▼

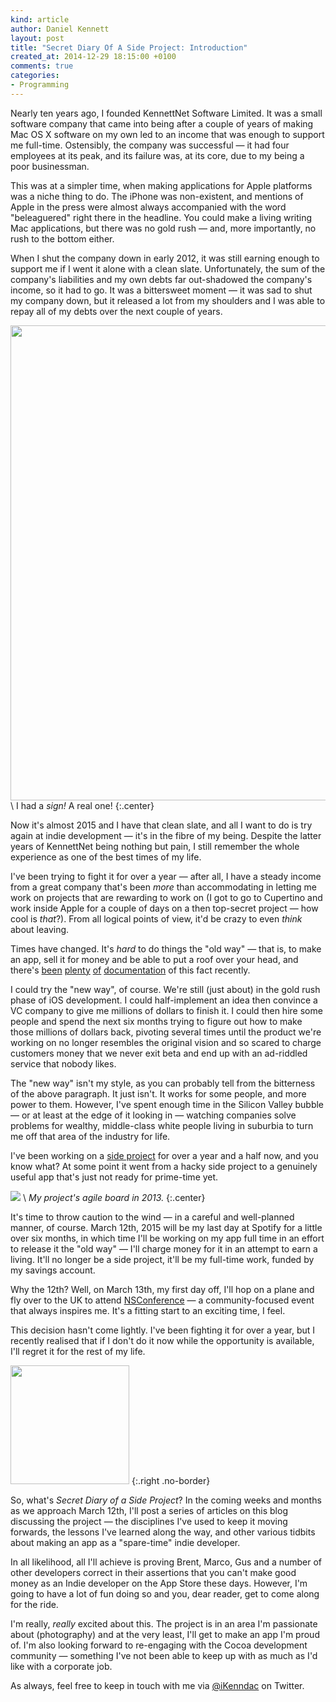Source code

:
```yaml
---
kind: article
author: Daniel Kennett
layout: post
title: "Secret Diary Of A Side Project: Introduction"
created_at: 2014-12-29 18:15:00 +0100
comments: true
categories:
- Programming
---
```



Nearly ten years ago, I founded KennettNet Software Limited. It was a small software company that came into being after a couple of years of making Mac OS X software on my own led to an income that was enough to support me full-time. Ostensibly, the company was successful — it had four employees at its peak, and its failure was, at its core, due to my being a poor businessman.

This was at a simpler time, when making applications for Apple platforms was a niche thing to do. The iPhone was non-existent, and mentions of Apple in the press were almost always accompanied with the word "beleaguered" right there in the headline. You could make a living writing Mac applications, but there was no gold rush — and, more importantly, no rush to the bottom either.

When I shut the company down in early 2012, it was still earning enough to support me if I went it alone with a clean slate. Unfortunately, the sum of the company's liabilities and my own debts far out-shadowed the company's income, so it had to go. It was a bittersweet moment — it was sad to shut my company down, but it released a lot from my shoulders and I was able to repay all of my debts over the next couple of years.

<img src="/pictures/secret-diary/kennettnet.jpg" width="760" /> \\
I had a *sign!* A real one! 
{:.center}

Now it's almost 2015 and I have that clean slate, and all I want to do is try again at indie development — it's in the fibre of my being. Despite the latter years of KennettNet being nothing but pain, I still remember the whole experience as one of the best times of my life.

I've been trying to fight it for over a year — after all, I have a steady income from a great company that's been *more* than accommodating in letting me work on projects that are rewarding to work on (I got to go to Cupertino and work inside Apple for a couple of days on a then top-secret project — how cool is *that*?). From all logical points of view, it'd be crazy to even *think* about leaving. 

Times have changed. It's *hard* to do things the "old way" — that is, to make an app, sell it for money and be able to put a roof over your head, and there's [been](http://inessential.com/2014/07/25/who_at_the_table_is_an_indie_ios_develop) [plenty](http://www.marco.org/2014/07/28/app-rot) [of](http://mattgemmell.com/confessions-of-an-ex-developer/) [documentation](http://shapeof.com/archives/2014/7/being_indie_in_2014.html) of this fact recently.

I could try the "new way", of course. We're still (just about) in the gold rush phase of iOS development. I could half-implement an idea then convince a VC company to give me millions of dollars to finish it. I could then hire some people and spend the next six months trying to figure out how to make those millions of dollars back, pivoting several times until the product we're working on no longer resembles the original vision and so scared to charge customers money that we never exit beta and end up with an ad-riddled service that nobody likes.

The "new way" isn't my style, as you can probably tell from the bitterness of the above paragraph. It just isn't. It works for some people, and more power to them. However, I've spent enough time in the Silicon Valley bubble — or at least at the edge of it looking in — watching companies solve problems for wealthy, middle-class white people living in suburbia to turn me off that area of the industry for life.

I've been working on a [side project](/blog/2013/09/hacking-agile-style/) for over a year and a half now, and you know what? At some point it went from a hacky side project to a genuinely useful app that's just not ready for prime-time yet.

[<img src="http://pcdn.500px.net/42924806/8f69558fc2421062cd3773028f0b68adea8c2c8c/5.jpg" />](http://500px.com/photo/42924806) \\
 *My project's agile board in 2013.* 
{:.center}

It's time to throw caution to the wind — in a careful and well-planned manner, of course. March 12th, 2015 will be my last day at Spotify for a little over six months, in which time I'll be working on my app full time in an effort to release it the "old way" — I'll charge money for it in an attempt to earn a living. It'll no longer be a side project, it'll be my full-time work, funded by my savings account.

Why the 12th? Well, on March 13th, my first day off, I'll hop on a plane and fly over to the UK to attend [NSConference](http://nsconference.com) — a community-focused event that always inspires me. It's a fitting start to an exciting time, I feel.

This decision hasn't come lightly. I've been fighting it for over a year, but I recently realised that if I don't do it now while the opportunity is available, I'll regret it for the rest of my life. 

<img src="/pictures/secret-diary/glass.jpg" width="190" />
{:.right .no-border}

So, what's *Secret Diary of a Side Project*? In the coming weeks and months as we approach March 12th, I'll post a series of articles on this blog discussing the project — the disciplines I've used to keep it moving forwards, the lessons I've learned along the way, and other various tidbits about making an app as a "spare-time" indie developer.

In all likelihood, all I'll achieve is proving Brent, Marco, Gus and a number of other developers correct in their assertions that you can't make good money as an Indie developer on the App Store these days. However, I'm going to have a lot of fun doing so and you, dear reader, get to come along for the ride. 

I'm really, *really* excited about this. The project is in an area I'm passionate about (photography) and at the very least, I'll get to make an app I'm proud of. I'm also looking forward to re-engaging with the Cocoa development community — something I've not been able to keep up with as much as I'd like with a corporate job.

As always, feel free to keep in touch with me via [@iKenndac](http://twitter.com/iKenndac) on Twitter.
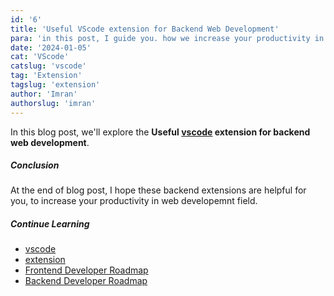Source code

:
 ```yaml
---
id: '6'
title: 'Useful VScode extension for Backend Web Development'
para: 'in this post, I guide you. how we increase your productivity in web development field.'
date: '2024-01-05'
cat: 'VScode'
catslug: 'vscode'
tag: 'Extension'
tagslug: 'extension'
author: 'Imran'
authorslug: 'imran'
---
```


In this blog post, we'll explore the **Useful [vscode](https://code.visualstudio.com/) extension for backend web development**.

##### Conclusion

At the end of blog post, I hope these backend extensions are helpful for you, to increase your productivity in web developemnt field.

##### Continue Learning

<!-- Useful VS Code Extensions For Front-End Developers -->
<!-- Useful VS Code Extensions For Back-End Developers -->

- [vscode](/)
- [extension](/)
- [Frontend Developer Roadmap](/)
- [Backend Developer Roadmap](/)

▲

→ **Work instruction**
All that is needed is the number of lines in the material containing the string "years".

→ **Result of the task**
3